WORK TO COMPLETE: Every line from the top of the records through the one bearing "an axios request" is to be reproduced exactly, and pictures are to be left out.

MATERIAL FOR THIS TASK:
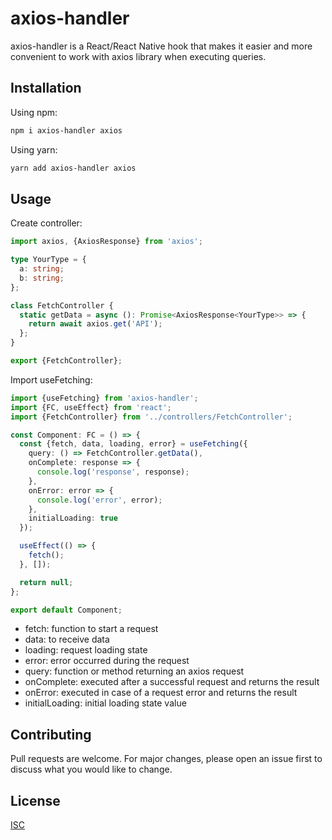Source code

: # axios-handler

axios-handler is a React/React Native hook that makes it easier and more convenient to work with axios library when executing queries.

## Installation

Using npm:

```bash
npm i axios-handler axios
```

Using yarn:

```bash
yarn add axios-handler axios
```

## Usage

Create controller:

```typescript
import axios, {AxiosResponse} from 'axios';

type YourType = {
  a: string;
  b: string;
};

class FetchController {
  static getData = async (): Promise<AxiosResponse<YourType>> => {
    return await axios.get('API');
  };
}

export {FetchController};
```
Import useFetching:

```typescript
import {useFetching} from 'axios-handler';
import {FC, useEffect} from 'react';
import {FetchController} from '../controllers/FetchController';

const Component: FC = () => {
  const {fetch, data, loading, error} = useFetching({
    query: () => FetchController.getData(),
    onComplete: response => {
      console.log('response', response);
    },
    onError: error => {
      console.log('error', error);
    },
    initialLoading: true
  });

  useEffect(() => {
    fetch();
  }, []);

  return null;
};

export default Component;
```


* fetch: function to start a request
* data: to receive data
* loading: request loading state
* error: error occurred during the request
* query: function or method returning an axios request
* onComplete: executed after a successful request and returns the result
* onError: executed in case of a request error and returns the result
* initialLoading: initial loading state value


## Contributing

Pull requests are welcome. For major changes, please open an issue first
to discuss what you would like to change.


## License

[ISC](https://github.com/ekosh02/axios-handler/blob/main/LICENSE)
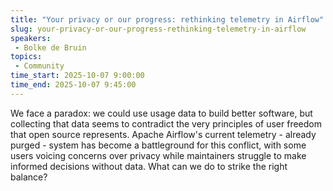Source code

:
 ```yaml
---
title: "Your privacy or our progress: rethinking telemetry in Airflow"
slug: your-privacy-or-our-progress-rethinking-telemetry-in-airflow
speakers:
 - Bolke de Bruin
topics:
 - Community
time_start: 2025-10-07 9:00:00
time_end: 2025-10-07 9:45:00
---
```


We face a paradox: we could use usage data to build better software, but collecting that data seems to contradict the very principles of user freedom that open source represents. Apache Airflow's current telemetry - already purged - system has become a battleground for this conflict, with some users voicing concerns over privacy while maintainers struggle to make informed decisions without data. What can we do to strike the right balance?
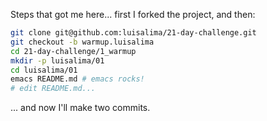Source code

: Steps that got me here... first I forked the project, and then:

```sh
git clone git@github.com:luisalima/21-day-challenge.git
git checkout -b warmup.luisalima
cd 21-day-challenge/1_warmup
mkdir -p luisalima/01
cd luisalima/01
emacs README.md # emacs rocks!
# edit README.md...
```

... and now I'll make two commits.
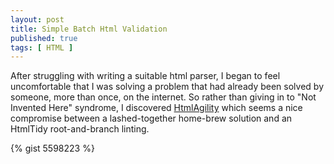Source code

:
 ```yaml
---
layout: post
title: Simple Batch Html Validation
published: true
tags: [ HTML ]
---
```


After struggling with writing a suitable html parser, I began to feel 
uncomfortable that I was solving a problem that had already been solved by 
someone, more than once, on the internet. So rather than giving in to "Not 
Invented Here" syndrome, I discovered [HtmlAgility](http://htmlagilitypack.codeplex.com) 
which seems a nice compromise between a lashed-together home-brew solution 
and an HtmlTidy root-and-branch linting.

{% gist 5598223 %}
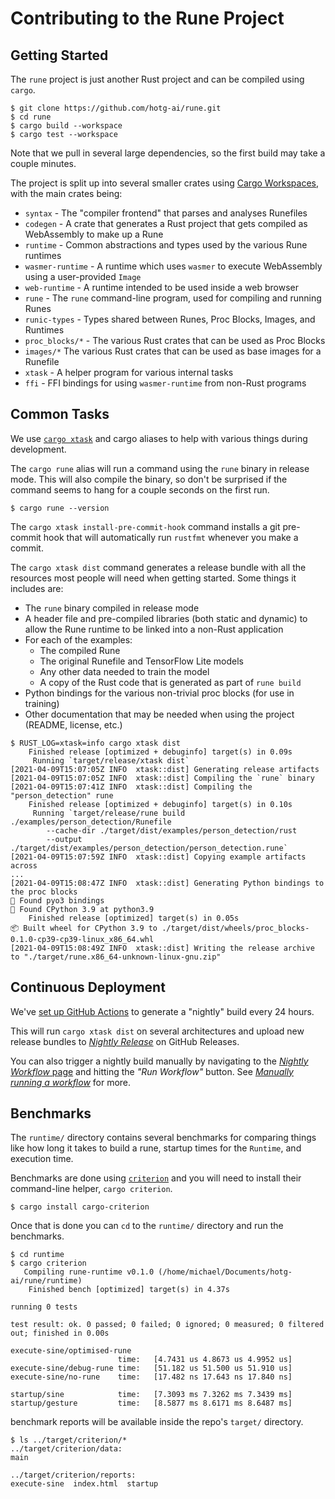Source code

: # Contributing to the Rune Project

## Getting Started

The `rune` project is just another Rust project and can be compiled using
`cargo`.

```console
$ git clone https://github.com/hotg-ai/rune.git
$ cd rune
$ cargo build --workspace
$ cargo test --workspace
```

Note that we pull in several large dependencies, so the first build may take
a couple minutes.

The project is split up into several smaller crates using [Cargo
Workspaces][workspaces], with the main crates being:

- `syntax` - The "compiler frontend" that parses and analyses Runefiles
- `codegen` - A crate that generates a Rust project that gets compiled as
  WebAssembly to make up a Rune
- `runtime` - Common abstractions and types used by the various Rune runtimes
- `wasmer-runtime` - A runtime which uses `wasmer` to execute WebAssembly using
  a user-provided `Image`
- `web-runtime` - A runtime intended to be used inside a web browser
- `rune` - The `rune` command-line program, used for compiling and running
  Runes
- `runic-types` - Types shared between Runes, Proc Blocks, Images, and Runtimes
- `proc_blocks/*` - The various Rust crates that can be used as Proc Blocks
- `images/*` The various Rust crates that can be used as base images for a
  Runefile
- `xtask` - A helper program for various internal tasks
- `ffi` - FFI bindings for using `wasmer-runtime` from non-Rust programs

## Common Tasks

We use [`cargo xtask`][xtask] and cargo aliases to help with various things
during development.

The `cargo rune` alias will run a command using the `rune` binary in release
mode. This will also compile the binary, so don't be surprised if the command
seems to hang for a couple seconds on the first run.

```console
$ cargo rune --version
```

The `cargo xtask install-pre-commit-hook` command installs a git pre-commit
hook that will automatically run `rustfmt` whenever you make a commit.

The `cargo xtask dist` command generates a release bundle with all the
resources most people will need when getting started. Some things it includes
are:

- The `rune` binary compiled in release mode
- A header file and pre-compiled libraries (both static and dynamic) to allow
  the Rune runtime to be linked into a non-Rust application
- For each of the examples:
  - The compiled Rune
  - The original Runefile and TensorFlow Lite models
  - Any other data needed to train the model
  - A copy of the Rust code that is generated as part of `rune build`
- Python bindings for the various non-trivial proc blocks (for use in training)
- Other documentation that may be needed when using the project (README,
  license, etc.)

```console
$ RUST_LOG=xtask=info cargo xtask dist
    Finished release [optimized + debuginfo] target(s) in 0.09s
     Running `target/release/xtask dist`
[2021-04-09T15:07:05Z INFO  xtask::dist] Generating release artifacts
[2021-04-09T15:07:05Z INFO  xtask::dist] Compiling the `rune` binary
[2021-04-09T15:07:41Z INFO  xtask::dist] Compiling the "person_detection" rune
    Finished release [optimized + debuginfo] target(s) in 0.10s
     Running `target/release/rune build ./examples/person_detection/Runefile
        --cache-dir ./target/dist/examples/person_detection/rust
        --output ./target/dist/examples/person_detection/person_detection.rune`
[2021-04-09T15:07:59Z INFO  xtask::dist] Copying example artifacts across
...
[2021-04-09T15:08:47Z INFO  xtask::dist] Generating Python bindings to the proc blocks
🔗 Found pyo3 bindings
🐍 Found CPython 3.9 at python3.9
    Finished release [optimized] target(s) in 0.05s
📦 Built wheel for CPython 3.9 to ./target/dist/wheels/proc_blocks-0.1.0-cp39-cp39-linux_x86_64.whl
[2021-04-09T15:08:49Z INFO  xtask::dist] Writing the release archive to "./target/rune.x86_64-unknown-linux-gnu.zip"
```

## Continuous Deployment

We've [set up GitHub Actions][nightly-yml] to generate a "nightly" build
every 24 hours.

This will run `cargo xtask dist` on several architectures and upload new
release bundles to [*Nightly Release*][nightly-release] on GitHub Releases.

You can also trigger a nightly build manually by navigating to the
[*Nightly Workflow* page][nightly-workflow] and hitting the *"Run Workflow"*
button. See [*Manually running a workflow*][manual-workflow] for more.

## Benchmarks

The `runtime/` directory contains several benchmarks for comparing things like
how long it takes to build a rune, startup times for the `Runtime`, and
execution time.

Benchmarks are done using [`criterion`][criterion] and you will need to install
their command-line helper, `cargo criterion`.

```console
$ cargo install cargo-criterion
```

Once that is done you can `cd` to the `runtime/` directory and run the
benchmarks.

```console
$ cd runtime
$ cargo criterion
   Compiling rune-runtime v0.1.0 (/home/michael/Documents/hotg-ai/rune/runtime)
    Finished bench [optimized] target(s) in 4.37s

running 0 tests

test result: ok. 0 passed; 0 failed; 0 ignored; 0 measured; 0 filtered out; finished in 0.00s

execute-sine/optimised-rune
                        time:   [4.7431 us 4.8673 us 4.9952 us]
execute-sine/debug-rune time:   [51.182 us 51.500 us 51.910 us]
execute-sine/no-rune    time:   [17.482 ns 17.643 ns 17.840 ns]

startup/sine            time:   [7.3093 ms 7.3262 ms 7.3439 ms]
startup/gesture         time:   [8.5877 ms 8.6171 ms 8.6487 ms]
```

benchmark reports will be available inside the repo's `target/` directory.

```console
$ ls ../target/criterion/*
../target/criterion/data:
main

../target/criterion/reports:
execute-sine  index.html  startup
```

[xtask]: https://github.com/matklad/cargo-xtask
[criterion]: https://bheisler.github.io/criterion.rs/book/criterion_rs.html
[nightly-release]: https://github.com/hotg-ai/rune/releases/tag/nightly
[nightly-yml]: ./github/workflows/nightly.yml
[nightly-workflow]: https://github.com/hotg-ai/rune/actions/workflows/nightly.yml
[manual-workflow]: https://docs.github.com/en/actions/managing-workflow-runs/manually-running-a-workflow
[workspaces]: https://doc.rust-lang.org/book/ch14-03-cargo-workspaces.html
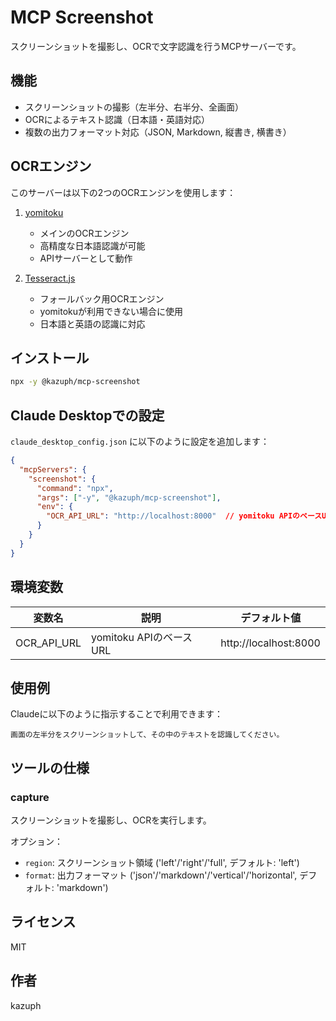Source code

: # MCP Screenshot

スクリーンショットを撮影し、OCRで文字認識を行うMCPサーバーです。

## 機能

- スクリーンショットの撮影（左半分、右半分、全画面）
- OCRによるテキスト認識（日本語・英語対応）
- 複数の出力フォーマット対応（JSON, Markdown, 縦書き, 横書き）

## OCRエンジン

このサーバーは以下の2つのOCRエンジンを使用します：

1. [yomitoku](https://github.com/kazuph/yomitoku)
   - メインのOCRエンジン
   - 高精度な日本語認識が可能
   - APIサーバーとして動作

2. [Tesseract.js](https://github.com/naptha/tesseract.js)
   - フォールバック用OCRエンジン
   - yomitokuが利用できない場合に使用
   - 日本語と英語の認識に対応

## インストール

```bash
npx -y @kazuph/mcp-screenshot
```

## Claude Desktopでの設定

`claude_desktop_config.json` に以下のように設定を追加します：

```json
{
  "mcpServers": {
    "screenshot": {
      "command": "npx",
      "args": ["-y", "@kazuph/mcp-screenshot"],
      "env": {
        "OCR_API_URL": "http://localhost:8000"  // yomitoku APIのベースURL
      }
    }
  }
}
```

## 環境変数

| 変数名 | 説明 | デフォルト値 |
|--------|------|--------------|
| OCR_API_URL | yomitoku APIのベースURL | http://localhost:8000 |

## 使用例

Claudeに以下のように指示することで利用できます：

```
画面の左半分をスクリーンショットして、その中のテキストを認識してください。
```

## ツールの仕様

### capture

スクリーンショットを撮影し、OCRを実行します。

オプション：
- `region`: スクリーンショット領域 ('left'/'right'/'full', デフォルト: 'left')
- `format`: 出力フォーマット ('json'/'markdown'/'vertical'/'horizontal', デフォルト: 'markdown')

## ライセンス

MIT

## 作者

kazuph
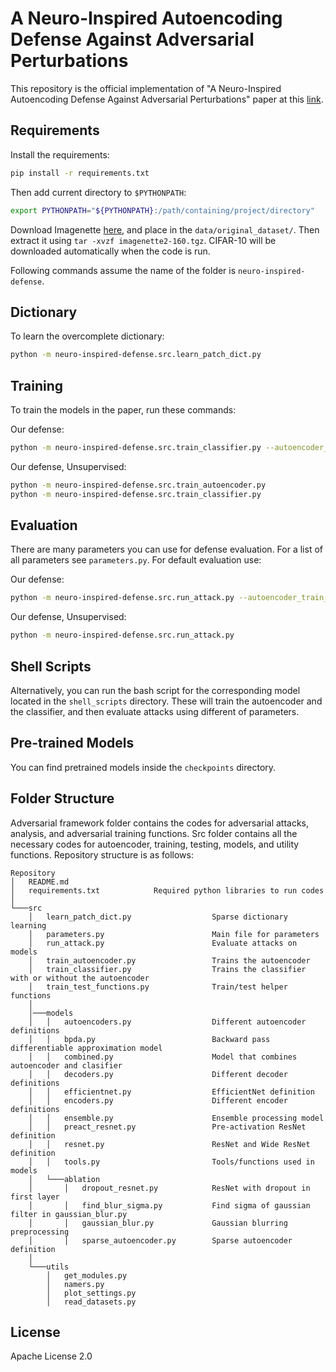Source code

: 

# A Neuro-Inspired Autoencoding Defense Against Adversarial Perturbations

This repository is the official implementation of "A Neuro-Inspired Autoencoding Defense Against Adversarial Perturbations" paper at this [link](https://arxiv.org/pdf/2011.10867.pdf). 

## Requirements

Install the requirements:

```bash
pip install -r requirements.txt
```

Then add current directory to `$PYTHONPATH`:

```bash
export PYTHONPATH="${PYTHONPATH}:/path/containing/project/directory"
```

Download Imagenette [here](https://s3.amazonaws.com/fast-ai-imageclas/imagenette2-160.tgz), and place in the `data/original_dataset/`. Then extract it using `tar -xvzf imagenette2-160.tgz`.
CIFAR-10 will be downloaded automatically when the code is run.

Following commands assume the name of the folder is `neuro-inspired-defense`.

## Dictionary

To learn the overcomplete dictionary:

```bash
python -m neuro-inspired-defense.src.learn_patch_dict.py
```


## Training

To train the models in the paper, run these commands:

Our defense:
```bash
python -m neuro-inspired-defense.src.train_classifier.py --autoencoder_train_supervised 
```

Our defense, Unsupervised:
```bash
python -m neuro-inspired-defense.src.train_autoencoder.py
python -m neuro-inspired-defense.src.train_classifier.py 
```

## Evaluation

There are many parameters you can use for defense evaluation. For a list of all parameters see `parameters.py`. For default evaluation use:

Our defense:
```bash
python -m neuro-inspired-defense.src.run_attack.py --autoencoder_train_supervised
```
Our defense, Unsupervised:
```bash
python -m neuro-inspired-defense.src.run_attack.py 
```


## Shell Scripts

Alternatively, you can run the bash script for the corresponding model located in the `shell_scripts` directory. These will train the autoencoder and the classifier, and then evaluate attacks using different of parameters.

## Pre-trained Models

You can find pretrained models inside the `checkpoints` directory.


## Folder Structure 

Adversarial framework folder contains the codes for adversarial attacks, analysis, and adversarial training functions. Src folder contains all the necessary codes for autoencoder, training, testing, models, and utility functions. Repository structure is as follows:

```
Repository
│   README.md
│   requirements.txt            Required python libraries to run codes
│	
└───src     
    │   learn_patch_dict.py                  Sparse dictionary learning
    │   parameters.py                        Main file for parameters
    │   run_attack.py                        Evaluate attacks on models
    │   train_autoencoder.py                 Trains the autoencoder
    │   train_classifier.py                  Trains the classifier with or without the autoencoder
    │   train_test_functions.py              Train/test helper functions
    │
    │───models
    │   │   autoencoders.py 	             Different autoencoder definitions
    │   │   bpda.py 	                     Backward pass differentiable approximation model
    │   │   combined.py                      Model that combines autoencoder and clasifier
    │   │   decoders.py                      Different decoder definitions
    │   │   efficientnet.py                  EfficientNet definition
    │   │   encoders.py                      Different encoder definitions
    │   │   ensemble.py                      Ensemble processing model
    │   │   preact_resnet.py                 Pre-activation ResNet definition
    │   │   resnet.py                        ResNet and Wide ResNet definition
    │   │   tools.py                         Tools/functions used in models
    │   └───ablation
    │       │   dropout_resnet.py            ResNet with dropout in first layer
    │       │   find_blur_sigma.py           Find sigma of gaussian filter in gaussian_blur.py
    │       │   gaussian_blur.py             Gaussian blurring preprocessing
    │       │   sparse_autoencoder.py        Sparse autoencoder definition
    │
    └───utils
        │   get_modules.py                   
        │   namers.py
        │   plot_settings.py
        │   read_datasets.py

```

## License

Apache License 2.0
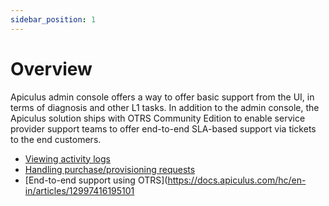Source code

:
 ```yaml
---
sidebar_position: 1
---
```

# Overview

Apiculus admin console offers a way to offer basic support from the UI, in terms of diagnosis and other L1 tasks. In addition to the admin console, the Apiculus solution ships with OTRS Community Edition to enable service provider support teams to offer end-to-end SLA-based support via tickets to the end customers.

- [Viewing activity logs](https://docs.apiculus.com/hc/en-in/articles/12996978331933)
- [Handling purchase/provisioning requests](https://docs.apiculus.com/hc/en-in/articles/12997183447837)
- [End-to-end support using OTRS](https://docs.apiculus.com/hc/en-in/articles/12997416195101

COMPLETED EXERCISE:
Source code

: # axios-handler

axios-handler is a React/React Native hook that makes it easier and more convenient to work with axios library when executing queries.

## Installation

Using npm:

```bash
npm i axios-handler axios
```

Using yarn:

```bash
yarn add axios-handler axios
```

## Usage

Create controller:

```typescript
import axios, {AxiosResponse} from 'axios';

type YourType = {
  a: string;
  b: string;
};

class FetchController {
  static getData = async (): Promise<AxiosResponse<YourType>> => {
    return await axios.get('API');
  };
}

export {FetchController};
```
Import useFetching:

```typescript
import {useFetching} from 'axios-handler';
import {FC, useEffect} from 'react';
import {FetchController} from '../controllers/FetchController';

const Component: FC = () => {
  const {fetch, data, loading, error} = useFetching({
    query: () => FetchController.getData(),
    onComplete: response => {
      console.log('response', response);
    },
    onError: error => {
      console.log('error', error);
    },
    initialLoading: true
  });

  useEffect(() => {
    fetch();
  }, []);

  return null;
};

export default Component;
```


* fetch: function to start a request
* data: to receive data
* loading: request loading state
* error: error occurred during the request
* query: function or method returning an axios request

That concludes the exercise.